DB Agriculture ETF: Getreidepreise ziehen an
Der Agrarmarkt kommt pünktlich zur Mitte des Monats März in Bewegung. Angetrieben durch eine robuste Nachfrage nach Biokraftstoffen und aktive Exportmärkte verzeichnen die Futures für Mais, Soja und Weizen spürbare Gewinne. Anleger des DB Agriculture Long ETN blicken nun gespannt auf die beginnende Aussaat-Saison 2026 in der nördlichen Hemisphäre.
Biokraftstoffe treiben die Nachfrage
Besonders der Sojamarkt zeigt aktuell Stärke. Während die Futures insgesamt um rund ein Prozent zulegten, sprang der Preis für Sojaöl um über 2,5 Prozent nach oben. Dieser deutliche Anstieg ist primär auf den hohen Bedarf im Bereich des erneuerbaren Diesels und der allgemeinen Biokraftstoff-Industrie zurückzuführen. Auch Mais profitiert von diesem Trend, da die US-Ethanol-Produktion weiterhin auf einem hohen wöchentlichen Niveau verharrt.
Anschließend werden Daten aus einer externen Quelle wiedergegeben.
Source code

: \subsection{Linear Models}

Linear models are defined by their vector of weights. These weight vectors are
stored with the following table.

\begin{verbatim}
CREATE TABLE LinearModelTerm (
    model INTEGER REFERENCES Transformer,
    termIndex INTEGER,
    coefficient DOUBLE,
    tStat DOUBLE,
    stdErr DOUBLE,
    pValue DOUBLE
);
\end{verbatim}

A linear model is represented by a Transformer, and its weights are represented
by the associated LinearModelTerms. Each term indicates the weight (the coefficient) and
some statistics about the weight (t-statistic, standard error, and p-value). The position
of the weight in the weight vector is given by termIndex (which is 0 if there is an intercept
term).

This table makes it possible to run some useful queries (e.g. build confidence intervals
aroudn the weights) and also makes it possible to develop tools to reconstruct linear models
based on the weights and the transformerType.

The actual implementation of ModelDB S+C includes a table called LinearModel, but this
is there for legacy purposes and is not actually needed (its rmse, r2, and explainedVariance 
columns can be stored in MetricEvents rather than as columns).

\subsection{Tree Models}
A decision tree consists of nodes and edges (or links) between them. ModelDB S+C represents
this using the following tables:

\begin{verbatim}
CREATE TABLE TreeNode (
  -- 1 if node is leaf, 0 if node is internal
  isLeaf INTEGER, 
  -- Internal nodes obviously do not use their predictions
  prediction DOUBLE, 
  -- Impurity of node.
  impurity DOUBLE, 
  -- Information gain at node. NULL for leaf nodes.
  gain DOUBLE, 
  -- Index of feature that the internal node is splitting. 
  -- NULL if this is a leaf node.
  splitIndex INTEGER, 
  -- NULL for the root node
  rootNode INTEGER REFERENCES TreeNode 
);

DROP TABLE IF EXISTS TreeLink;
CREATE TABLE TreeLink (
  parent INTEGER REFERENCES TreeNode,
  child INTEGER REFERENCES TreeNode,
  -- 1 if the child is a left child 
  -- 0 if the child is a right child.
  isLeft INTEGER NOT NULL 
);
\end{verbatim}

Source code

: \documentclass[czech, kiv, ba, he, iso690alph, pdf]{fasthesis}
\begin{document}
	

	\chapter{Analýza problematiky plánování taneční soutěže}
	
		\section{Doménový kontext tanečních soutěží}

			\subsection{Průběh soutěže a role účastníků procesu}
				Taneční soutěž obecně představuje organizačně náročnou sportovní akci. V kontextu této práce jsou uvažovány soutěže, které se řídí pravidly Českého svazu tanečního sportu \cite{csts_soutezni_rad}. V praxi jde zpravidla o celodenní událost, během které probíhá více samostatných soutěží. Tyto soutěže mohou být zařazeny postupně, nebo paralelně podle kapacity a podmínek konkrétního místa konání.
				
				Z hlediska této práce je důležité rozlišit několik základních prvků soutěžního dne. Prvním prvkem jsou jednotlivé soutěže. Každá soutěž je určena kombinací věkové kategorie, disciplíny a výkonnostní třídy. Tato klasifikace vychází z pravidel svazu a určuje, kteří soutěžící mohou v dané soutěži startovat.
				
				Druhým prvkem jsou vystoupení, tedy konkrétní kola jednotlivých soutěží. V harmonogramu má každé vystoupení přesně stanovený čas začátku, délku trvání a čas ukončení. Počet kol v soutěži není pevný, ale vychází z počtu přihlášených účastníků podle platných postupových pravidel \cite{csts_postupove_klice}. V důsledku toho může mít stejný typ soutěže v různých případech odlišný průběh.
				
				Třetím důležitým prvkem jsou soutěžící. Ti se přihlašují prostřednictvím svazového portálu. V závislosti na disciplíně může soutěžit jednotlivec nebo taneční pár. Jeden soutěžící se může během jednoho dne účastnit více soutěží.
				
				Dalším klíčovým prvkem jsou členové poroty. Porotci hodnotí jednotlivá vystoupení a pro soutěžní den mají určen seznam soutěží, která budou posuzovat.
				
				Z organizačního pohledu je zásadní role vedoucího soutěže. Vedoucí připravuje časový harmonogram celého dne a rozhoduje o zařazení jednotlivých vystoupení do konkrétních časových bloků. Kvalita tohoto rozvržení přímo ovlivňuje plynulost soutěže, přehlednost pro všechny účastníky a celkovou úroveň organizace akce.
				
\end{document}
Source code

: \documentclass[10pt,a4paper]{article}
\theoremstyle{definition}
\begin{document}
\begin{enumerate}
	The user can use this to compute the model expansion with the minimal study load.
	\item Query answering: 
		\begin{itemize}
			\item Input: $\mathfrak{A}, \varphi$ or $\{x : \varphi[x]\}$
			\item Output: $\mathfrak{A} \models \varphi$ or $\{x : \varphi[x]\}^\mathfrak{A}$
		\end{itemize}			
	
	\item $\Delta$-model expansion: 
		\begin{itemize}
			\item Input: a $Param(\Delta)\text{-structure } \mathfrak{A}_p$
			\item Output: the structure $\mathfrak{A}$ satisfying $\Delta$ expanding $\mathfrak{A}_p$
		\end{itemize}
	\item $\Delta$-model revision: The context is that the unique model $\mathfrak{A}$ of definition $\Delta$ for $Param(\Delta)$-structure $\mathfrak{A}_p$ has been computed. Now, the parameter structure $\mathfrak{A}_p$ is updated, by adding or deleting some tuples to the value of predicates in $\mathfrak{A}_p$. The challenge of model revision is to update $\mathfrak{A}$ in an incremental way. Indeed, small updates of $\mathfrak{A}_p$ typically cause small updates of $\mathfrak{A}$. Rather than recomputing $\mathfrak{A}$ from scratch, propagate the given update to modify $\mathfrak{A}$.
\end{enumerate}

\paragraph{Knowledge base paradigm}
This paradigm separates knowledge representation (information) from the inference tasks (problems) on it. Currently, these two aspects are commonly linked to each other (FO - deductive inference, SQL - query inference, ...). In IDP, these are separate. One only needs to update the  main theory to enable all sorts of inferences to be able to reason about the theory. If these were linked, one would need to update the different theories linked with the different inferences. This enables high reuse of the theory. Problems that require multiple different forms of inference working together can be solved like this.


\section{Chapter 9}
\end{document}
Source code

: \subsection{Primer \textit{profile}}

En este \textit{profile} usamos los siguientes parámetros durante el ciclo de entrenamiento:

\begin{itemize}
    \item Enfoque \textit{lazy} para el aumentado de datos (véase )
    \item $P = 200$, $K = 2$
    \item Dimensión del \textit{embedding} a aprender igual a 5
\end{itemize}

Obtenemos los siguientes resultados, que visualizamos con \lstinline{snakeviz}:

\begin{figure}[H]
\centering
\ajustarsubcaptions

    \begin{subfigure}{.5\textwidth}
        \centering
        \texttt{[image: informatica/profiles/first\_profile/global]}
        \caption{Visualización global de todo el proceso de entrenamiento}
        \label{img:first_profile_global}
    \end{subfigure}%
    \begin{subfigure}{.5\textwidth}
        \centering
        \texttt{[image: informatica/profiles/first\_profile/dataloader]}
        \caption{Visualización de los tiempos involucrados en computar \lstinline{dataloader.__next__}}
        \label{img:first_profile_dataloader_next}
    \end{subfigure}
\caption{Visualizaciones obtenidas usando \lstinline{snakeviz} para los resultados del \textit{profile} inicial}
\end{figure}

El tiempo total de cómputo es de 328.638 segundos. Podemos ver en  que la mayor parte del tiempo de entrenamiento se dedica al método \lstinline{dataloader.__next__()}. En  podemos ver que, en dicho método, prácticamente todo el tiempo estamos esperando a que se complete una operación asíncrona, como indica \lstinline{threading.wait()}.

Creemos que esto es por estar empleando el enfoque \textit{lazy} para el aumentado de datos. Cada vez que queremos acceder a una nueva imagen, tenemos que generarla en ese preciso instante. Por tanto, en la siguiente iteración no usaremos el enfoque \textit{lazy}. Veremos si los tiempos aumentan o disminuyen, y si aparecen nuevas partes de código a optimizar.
Ein wesentlicher Faktor für die Preisgestaltung bleibt die Kopplung an den Energiemarkt. Da geopolitische Spannungen den Rohölpreis beeinflussen, steigen auch die Kosten für die landwirtschaftliche Erzeugung. Höhere Preise für Diesel und Düngemittel wirken sich direkt auf die Kalkulation der Farmer und damit auf die Terminbörsen aus.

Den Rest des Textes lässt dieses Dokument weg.